Assignment: The expected result is an exact restatement of the data, free of pictures.

──────── Records provided

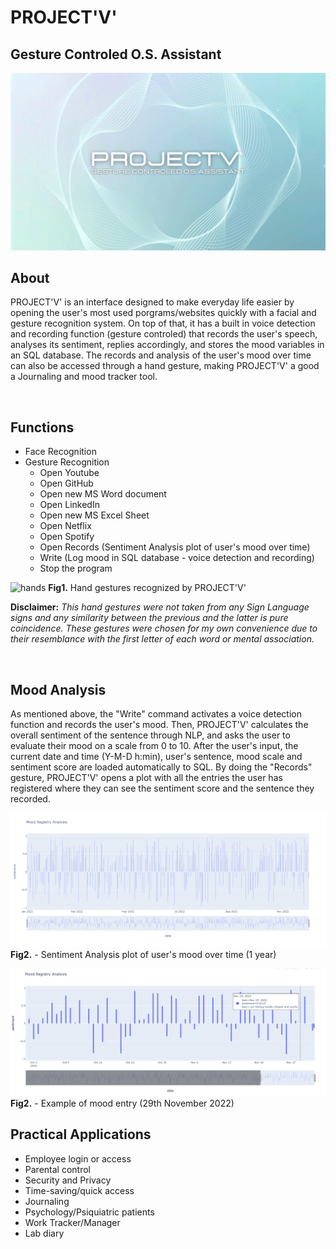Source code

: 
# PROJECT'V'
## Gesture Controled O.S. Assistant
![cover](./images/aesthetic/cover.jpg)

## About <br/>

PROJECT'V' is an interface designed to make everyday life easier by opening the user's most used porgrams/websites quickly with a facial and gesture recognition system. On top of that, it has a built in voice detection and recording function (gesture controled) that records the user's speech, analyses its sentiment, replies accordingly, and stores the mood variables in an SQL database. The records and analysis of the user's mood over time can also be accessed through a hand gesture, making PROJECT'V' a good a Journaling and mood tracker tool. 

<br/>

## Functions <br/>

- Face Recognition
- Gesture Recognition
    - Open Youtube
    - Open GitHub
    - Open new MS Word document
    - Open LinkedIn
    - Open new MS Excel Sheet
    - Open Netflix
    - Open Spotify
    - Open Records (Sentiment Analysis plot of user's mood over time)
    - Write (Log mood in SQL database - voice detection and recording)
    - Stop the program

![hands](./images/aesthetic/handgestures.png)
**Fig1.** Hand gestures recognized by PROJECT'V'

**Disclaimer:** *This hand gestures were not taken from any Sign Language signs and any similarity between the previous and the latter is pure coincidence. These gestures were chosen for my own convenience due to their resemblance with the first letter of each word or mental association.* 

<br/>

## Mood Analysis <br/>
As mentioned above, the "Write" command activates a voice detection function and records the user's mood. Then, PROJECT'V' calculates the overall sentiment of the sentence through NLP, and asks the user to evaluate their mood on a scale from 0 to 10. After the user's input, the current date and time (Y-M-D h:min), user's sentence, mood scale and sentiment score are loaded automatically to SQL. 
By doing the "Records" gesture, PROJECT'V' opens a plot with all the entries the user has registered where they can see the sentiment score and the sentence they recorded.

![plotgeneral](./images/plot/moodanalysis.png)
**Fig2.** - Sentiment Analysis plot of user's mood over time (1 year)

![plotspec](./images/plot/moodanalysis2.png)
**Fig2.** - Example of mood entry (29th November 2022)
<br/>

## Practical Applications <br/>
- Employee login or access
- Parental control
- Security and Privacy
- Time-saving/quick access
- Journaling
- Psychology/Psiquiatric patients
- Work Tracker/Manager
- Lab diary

────────────────

Exercise response:
Source code

: 
# PROJECT'V'
## Gesture Controled O.S. Assistant
![cover](./images/aesthetic/cover.jpg)

## About <br/>

PROJECT'V' is an interface designed to make everyday life easier by opening the user's most used porgrams/websites quickly with a facial and gesture recognition system. On top of that, it has a built in voice detection and recording function (gesture controled) that records the user's speech, analyses its sentiment, replies accordingly, and stores the mood variables in an SQL database. The records and analysis of the user's mood over time can also be accessed through a hand gesture, making PROJECT'V' a good a Journaling and mood tracker tool. 

<br/>

## Functions <br/>

- Face Recognition
- Gesture Recognition
    - Open Youtube
    - Open GitHub
    - Open new MS Word document
    - Open LinkedIn
    - Open new MS Excel Sheet
    - Open Netflix
    - Open Spotify
    - Open Records (Sentiment Analysis plot of user's mood over time)
    - Write (Log mood in SQL database - voice detection and recording)
    - Stop the program

![hands](./images/aesthetic/handgestures.png)
**Fig1.** Hand gestures recognized by PROJECT'V'

**Disclaimer:** *This hand gestures were not taken from any Sign Language signs and any similarity between the previous and the latter is pure coincidence. These gestures were chosen for my own convenience due to their resemblance with the first letter of each word or mental association.* 

<br/>

## Mood Analysis <br/>
As mentioned above, the "Write" command activates a voice detection function and records the user's mood. Then, PROJECT'V' calculates the overall sentiment of the sentence through NLP, and asks the user to evaluate their mood on a scale from 0 to 10. After the user's input, the current date and time (Y-M-D h:min), user's sentence, mood scale and sentiment score are loaded automatically to SQL. 
By doing the "Records" gesture, PROJECT'V' opens a plot with all the entries the user has registered where they can see the sentiment score and the sentence they recorded.

![plotgeneral](./images/plot/moodanalysis.png)
**Fig2.** - Sentiment Analysis plot of user's mood over time (1 year)

![plotspec](./images/plot/moodanalysis2.png)
**Fig2.** - Example of mood entry (29th November 2022)
<br/>

## Practical Applications <br/>
- Employee login or access
- Parental control
- Security and Privacy
- Time-saving/quick access
- Journaling
- Psychology/Psiquiatric patients
- Work Tracker/Manager
- Lab diary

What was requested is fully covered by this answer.